_Source material_

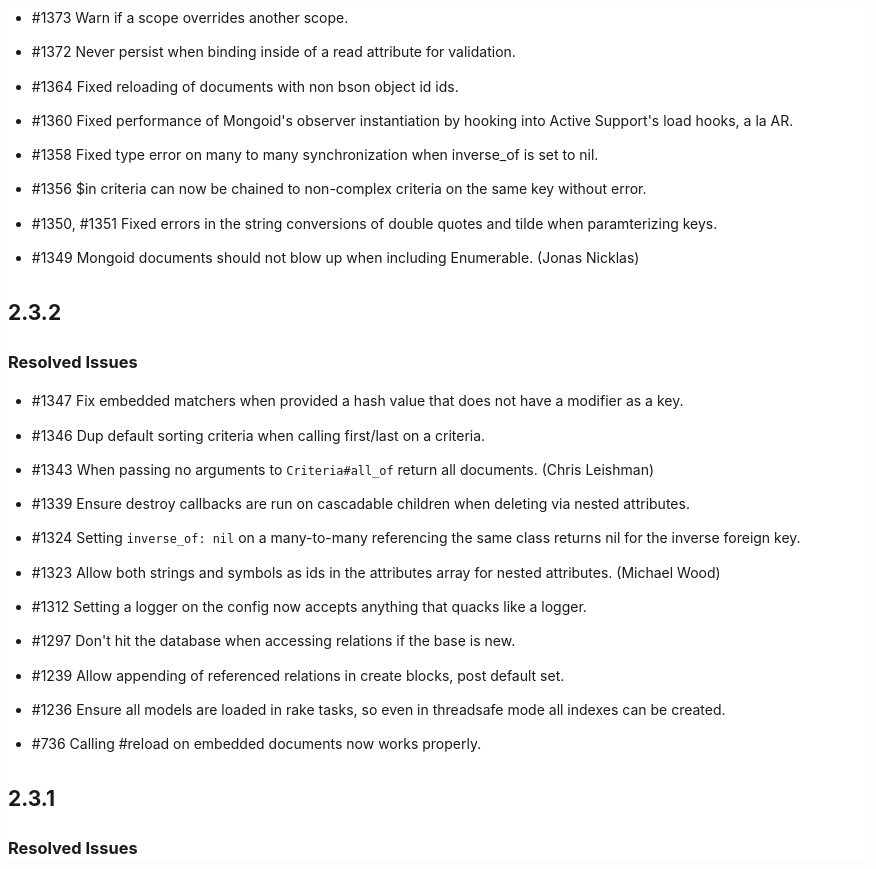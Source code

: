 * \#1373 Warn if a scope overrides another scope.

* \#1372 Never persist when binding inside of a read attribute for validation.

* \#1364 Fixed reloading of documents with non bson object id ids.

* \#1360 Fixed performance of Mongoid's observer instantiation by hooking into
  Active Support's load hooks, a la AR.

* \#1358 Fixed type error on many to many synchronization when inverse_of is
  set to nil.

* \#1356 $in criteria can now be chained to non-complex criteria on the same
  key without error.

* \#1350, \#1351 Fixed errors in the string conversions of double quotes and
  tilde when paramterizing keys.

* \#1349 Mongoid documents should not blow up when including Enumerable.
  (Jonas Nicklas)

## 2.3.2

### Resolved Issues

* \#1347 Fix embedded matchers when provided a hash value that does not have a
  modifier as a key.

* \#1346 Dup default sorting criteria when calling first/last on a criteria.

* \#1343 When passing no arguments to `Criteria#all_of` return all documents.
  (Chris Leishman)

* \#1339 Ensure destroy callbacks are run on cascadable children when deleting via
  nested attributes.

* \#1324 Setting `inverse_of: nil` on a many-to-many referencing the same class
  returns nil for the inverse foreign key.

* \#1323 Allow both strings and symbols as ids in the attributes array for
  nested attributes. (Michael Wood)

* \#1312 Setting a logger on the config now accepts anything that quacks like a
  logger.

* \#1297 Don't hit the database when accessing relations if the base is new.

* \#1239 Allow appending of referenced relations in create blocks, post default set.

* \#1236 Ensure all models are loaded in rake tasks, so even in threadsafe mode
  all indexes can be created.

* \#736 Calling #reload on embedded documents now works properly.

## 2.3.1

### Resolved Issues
==
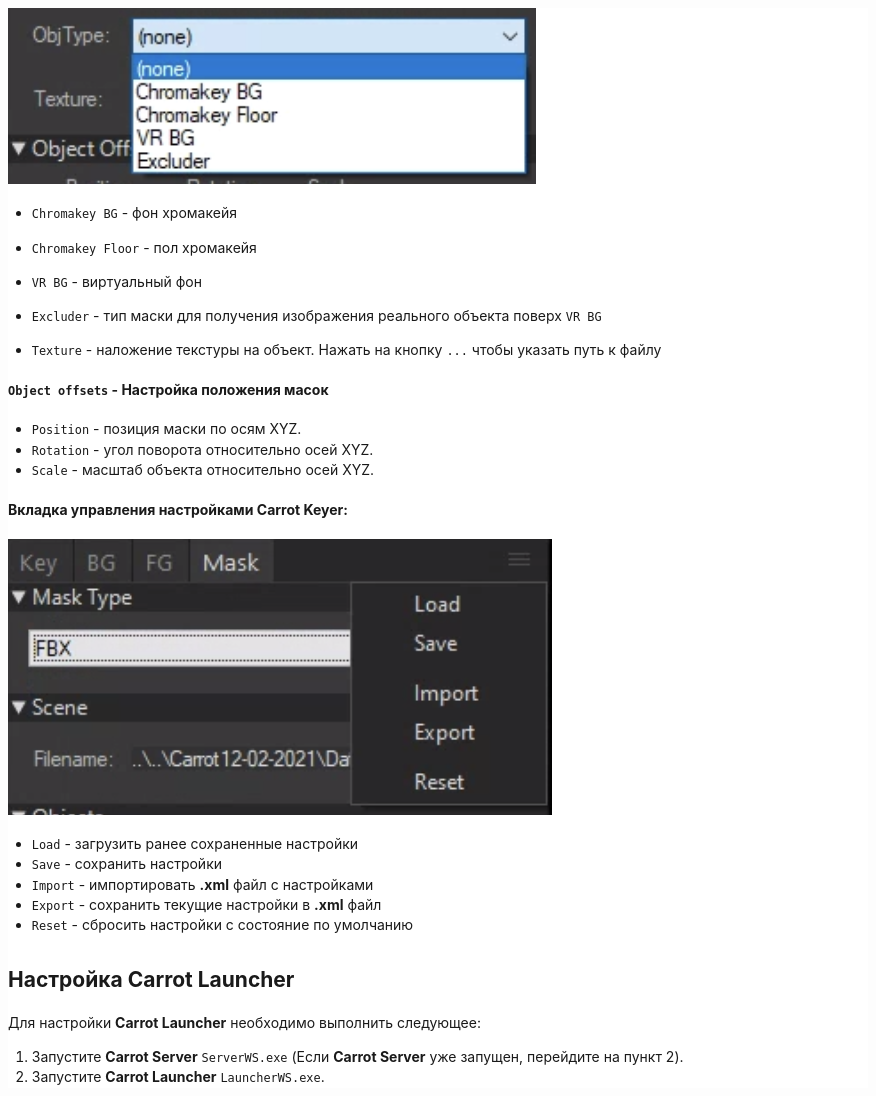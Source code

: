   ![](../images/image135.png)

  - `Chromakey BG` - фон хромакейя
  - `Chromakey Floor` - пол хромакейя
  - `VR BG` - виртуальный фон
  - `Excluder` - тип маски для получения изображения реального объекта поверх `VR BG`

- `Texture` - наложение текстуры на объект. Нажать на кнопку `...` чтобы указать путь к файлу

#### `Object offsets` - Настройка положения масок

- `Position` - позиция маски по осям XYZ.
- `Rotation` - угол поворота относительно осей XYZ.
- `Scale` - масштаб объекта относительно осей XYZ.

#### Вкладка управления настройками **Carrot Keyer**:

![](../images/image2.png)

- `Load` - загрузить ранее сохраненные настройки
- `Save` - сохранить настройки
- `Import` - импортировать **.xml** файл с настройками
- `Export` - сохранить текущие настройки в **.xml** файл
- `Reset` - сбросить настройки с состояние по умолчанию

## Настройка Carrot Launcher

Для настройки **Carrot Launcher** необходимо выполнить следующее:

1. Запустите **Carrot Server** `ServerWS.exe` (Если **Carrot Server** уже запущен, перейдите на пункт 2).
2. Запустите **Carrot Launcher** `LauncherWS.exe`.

_Activity_
For the listing above, state how many lines hold the string "that", giving the number alone.

_Response to this exercise_
2